Nobody wants to undergo surgery. But if your doctor has exhausted all non-surgical options and you still need relief from a condition such as hernia, appendicitis, hemorrhoids, thyroid or parathyroid disease, breast cancer, gallbladder, Crohn’s disease, or other debilitating conditions, surgery may be your best option. Time to do some homework to find the most qualified and experienced surgeon for your needs. General surgeons are educated and trained in the diagnosis and preoperative, operative, and postoperative management of patient care. Some surgeons put in the extra time required to offer state-of-the-art robotic surgery to provide greater precision and more favorable outcomes.
Begin your search by asking your primary care doctor for references. You may also ask family, friends, and other healthcare providers for recommendations. Research the credentials and experience of the surgeons they recommend on sites such as Healthgrades.com. Look for surgeons who are board certified. Board certification is a voluntary process that demonstrates a surgeon’s commitment to professionalism, lifelong learning, and quality patient care. Board-certified surgeons have completed at least five years of residency training following medical school, met all American Board of Surgery training requirements, and successfully completed a rigorous examination process.

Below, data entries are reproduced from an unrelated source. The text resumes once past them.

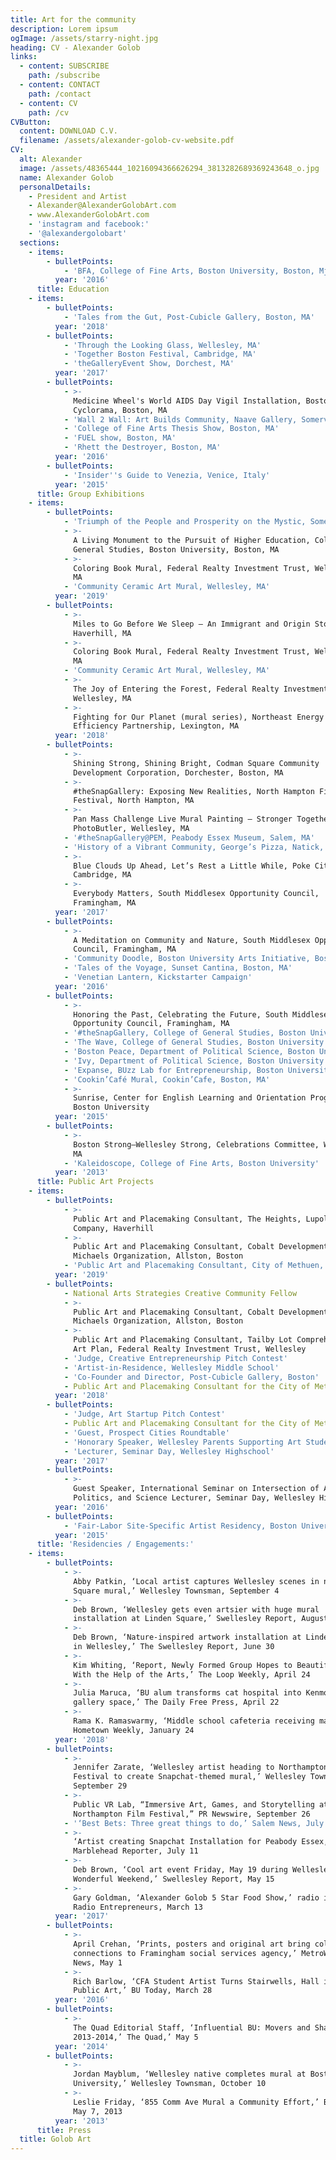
 ```yaml
---
title: Art for the community
description: Lorem ipsum
ogImage: /assets/starry-night.jpg
heading: CV - Alexander Golob
links:
  - content: SUBSCRIBE
    path: /subscribe
  - content: CONTACT
    path: /contact
  - content: CV
    path: /cv
CVButton:
  content: DOWNLOAD C.V.
  filename: /assets/alexander-golob-cv-website.pdf
CV:
  alt: Alexander
  image: /assets/48365444_10216094366626294_3813282689369243648_o.jpg
  name: Alexander Golob
  personalDetails:
    - President and Artist
    - Alexander@AlexanderGolobArt.com
    - www.AlexanderGolobArt.com
    - 'instagram and facebook:'
    - '@alexandergolobart'
  sections:
    - items:
        - bulletPoints:
            - 'BFA, College of Fine Arts, Boston University, Boston, MjA'
          year: '2016'
      title: Education
    - items:
        - bulletPoints:
            - 'Tales from the Gut, Post-Cubicle Gallery, Boston, MA'
          year: '2018'
        - bulletPoints:
            - 'Through the Looking Glass, Wellesley, MA'
            - 'Together Boston Festival, Cambridge, MA'
            - 'theGalleryEvent Show, Dorchest, MA'
          year: '2017'
        - bulletPoints:
            - >-
              Medicine Wheel's World AIDS Day Vigil Installation, Boston
              Cyclorama, Boston, MA
            - 'Wall 2 Wall: Art Builds Community, Naave Gallery, Somerville, MA'
            - 'College of Fine Arts Thesis Show, Boston, MA'
            - 'FUEL show, Boston, MA'
            - 'Rhett the Destroyer, Boston, MA'
          year: '2016'
        - bulletPoints:
            - 'Insider''s Guide to Venezia, Venice, Italy'
          year: '2015'
      title: Group Exhibitions
    - items:
        - bulletPoints:
            - 'Triumph of the People and Prosperity on the Mystic, Somerville, MA'
            - >-
              A Living Monument to the Pursuit of Higher Education, College of
              General Studies, Boston University, Boston, MA
            - >-
              Coloring Book Mural, Federal Realty Investment Trust, Wellesley,
              MA
            - 'Community Ceramic Art Mural, Wellesley, MA'
          year: '2019'
        - bulletPoints:
            - >-
              Miles to Go Before We Sleep – An Immigrant and Origin Story Mural,
              Haverhill, MA
            - >-
              Coloring Book Mural, Federal Realty Investment Trust, Wellesley,
              MA
            - 'Community Ceramic Art Mural, Wellesley, MA'
            - >-
              The Joy of Entering the Forest, Federal Realty Investment Trust,
              Wellesley, MA
            - >-
              Fighting for Our Planet (mural series), Northeast Energy
              Efficiency Partnership, Lexington, MA
          year: '2018'
        - bulletPoints:
            - >-
              Shining Strong, Shining Bright, Codman Square Community
              Development Corporation, Dorchester, Boston, MA
            - >-
              #theSnapGallery: Exposing New Realities, North Hampton Film
              Festival, North Hampton, MA
            - >-
              Pan Mass Challenge Live Mural Painting – Stronger Together,
              PhotoButler, Wellesley, MA
            - '#theSnapGallery@PEM, Peabody Essex Museum, Salem, MA'
            - 'History of a Vibrant Community, George’s Pizza, Natick, MA'
            - >-
              Blue Clouds Up Ahead, Let’s Rest a Little While, Poke City,
              Cambridge, MA
            - >-
              Everybody Matters, South Middlesex Opportunity Council,
              Framingham, MA
          year: '2017'
        - bulletPoints:
            - >-
              A Meditation on Community and Nature, South Middlesex Opportunity
              Council, Framingham, MA
            - 'Community Doodle, Boston University Arts Initiative, Boston, MA'
            - 'Tales of the Voyage, Sunset Cantina, Boston, MA'
            - 'Venetian Lantern, Kickstarter Campaign'
          year: '2016'
        - bulletPoints:
            - >-
              Honoring the Past, Celebrating the Future, South Middlesex
              Opportunity Council, Framingham, MA
            - '#theSnapGallery, College of General Studies, Boston University'
            - 'The Wave, College of General Studies, Boston University'
            - 'Boston Peace, Department of Political Science, Boston University'
            - 'Ivy, Department of Political Science, Boston University 2014'
            - 'Expanse, BUzz Lab for Entrepreneurship, Boston University'
            - 'Cookin’Café Mural, Cookin’Cafe, Boston, MA'
            - >-
              Sunrise, Center for English Learning and Orientation Programs,
              Boston University
          year: '2015'
        - bulletPoints:
            - >-
              Boston Strong–Wellesley Strong, Celebrations Committee, Wellesley,
              MA
            - 'Kaleidoscope, College of Fine Arts, Boston University'
          year: '2013'
      title: Public Art Projects
    - items:
        - bulletPoints:
            - >-
              Public Art and Placemaking Consultant, The Heights, Lupoli
              Company, Haverhill
            - >-
              Public Art and Placemaking Consultant, Cobalt Development, The
              Michaels Organization, Allston, Boston
            - 'Public Art and Placemaking Consultant, City of Methuen, Mehtuen'
          year: '2019'
        - bulletPoints:
            - National Arts Strategies Creative Community Fellow
            - >-
              Public Art and Placemaking Consultant, Cobalt Development, The
              Michaels Organization, Allston, Boston
            - >-
              Public Art and Placemaking Consultant, Tailby Lot Comprehensive
              Art Plan, Federal Realty Investment Trust, Wellesley
            - 'Judge, Creative Entrepreneurship Pitch Contest'
            - 'Artist-in-Residence, Wellesley Middle School'
            - 'Co-Founder and Director, Post-Cubicle Gallery, Boston'
            - Public Art and Placemaking Consultant for the City of Methuen
          year: '2018'
        - bulletPoints:
            - 'Judge, Art Startup Pitch Contest'
            - Public Art and Placemaking Consultant for the City of Methuen
            - 'Guest, Prospect Cities Roundtable'
            - 'Honorary Speaker, Wellesley Parents Supporting Art Students'
            - 'Lecturer, Seminar Day, Wellesley Highschool'
          year: '2017'
        - bulletPoints:
            - >-
              Guest Speaker, International Seminar on Intersection of Art,
              Politics, and Science Lecturer, Seminar Day, Wellesley Highschool
          year: '2016'
        - bulletPoints:
            - 'Fair-Labor Site-Specific Artist Residency, Boston University'
          year: '2015'
      title: 'Residencies / Engagements:'
    - items:
        - bulletPoints:
            - >-
              Abby Patkin, ‘Local artist captures Wellesley scenes in new Linden
              Square mural,’ Wellesley Townsman, September 4
            - >-
              Deb Brown, ‘Wellesley gets even artsier with huge mural
              installation at Linden Square,’ Swellesley Report, August 30
            - >-
              Deb Brown, ‘Nature-inspired artwork installation at Linden Square
              in Wellesley,’ The Swellesley Report, June 30
            - >-
              Kim Whiting, ‘Report, Newly Formed Group Hopes to Beautify Methuen
              With the Help of the Arts,’ The Loop Weekly, April 24
            - >-
              Julia Maruca, ‘BU alum transforms cat hospital into Kenmore
              gallery space,’ The Daily Free Press, April 22
            - >-
              Rama K. Ramaswarmy, ‘Middle school cafeteria receiving makeover,’
              Hometown Weekly, January 24
          year: '2018'
        - bulletPoints:
            - >-
              Jennifer Zarate, ‘Wellesley artist heading to Northampton Film
              Festival to create Snapchat-themed mural,’ Wellesley Townsman,
              September 29
            - >-
              Public VR Lab, “Immersive Art, Games, and Storytelling at 2017
              Northampton Film Festival,” PR Newswire, September 26
            - '‘Best Bets: Three great things to do,’ Salem News, July 12'
            - >-
              ‘Artist creating Snapchat Installation for Peabody Essex,’
              Marblehead Reporter, July 11
            - >-
              Deb Brown, ‘Cool art event Friday, May 19 during Wellesley’s
              Wonderful Weekend,’ Swellesley Report, May 15
            - >-
              Gary Goldman, ‘Alexander Golob 5 Star Food Show,’ radio interview,
              Radio Entrepreneurs, March 13
          year: '2017'
        - bulletPoints:
            - >-
              April Crehan, ‘Prints, posters and original art bring color,
              connections to Framingham social services agency,’ MetroWest Daily
              News, May 1
            - >-
              Rich Barlow, ‘CFA Student Artist Turns Stairwells, Hall into
              Public Art,’ BU Today, March 28
          year: '2016'
        - bulletPoints:
            - >-
              The Quad Editorial Staff, ‘Influential BU: Movers and Shakers of
              2013-2014,’ The Quad,’ May 5
          year: '2014'
        - bulletPoints:
            - >-
              Jordan Mayblum, ‘Wellesley native completes mural at Boston
              University,’ Wellesley Townsman, October 10
            - >-
              Leslie Friday, ‘855 Comm Ave Mural a Community Effort,’ BU Today,
              May 7, 2013
          year: '2013'
      title: Press
  title: Golob Art
---
```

As you narrow your list, call each surgeon’s office and ask for a consult appointment to meet and interview the doctor. When you do, inquire about their experience with the condition you have or procedure you need. How many patients they’ve treated with your condition? Ask about potential complication you may have and what your risk factors may be?
Ask which hospital or out-patient center they use then research that facility. Your surgeon’s hospital is your hospital and patients at top-rated hospitals have fewer complications and better survival rates. Consider whether the hospital’s location is important to you. Frequent trips to the general surgeon’s office or hospital may mean you need a convenient location to make treatment manageable.
Evaluate each surgeon’s communication style. Are you comfortable talking to them about what can be very personal topics? Do they welcome your questions and answer them in ways you understand? Do they show an interest in getting to know you? Are they receptive to your treatment preferences? Do they include your input in decisions related to your care?
Peruse some patient satisfaction surveys. Patient satisfaction surveys typically ask people about their experience with scheduling appointments, wait times, office environment, and office staff friendliness. Reading what other people have to say about a doctor can provide insight into how they practice medicine, as well as how their medical practice is operated. You can learn about how well patients trust them, how much time they spend with their patients, and how well they answer questions.
Find out what your insurance covers. To receive the most insurance benefits and pay the least out-of-pocket, you may need to choose a general surgeon who participates in your plan. But you should still consider credentials, experience, outcomes, and hospital quality as you select a general surgeon from that plan.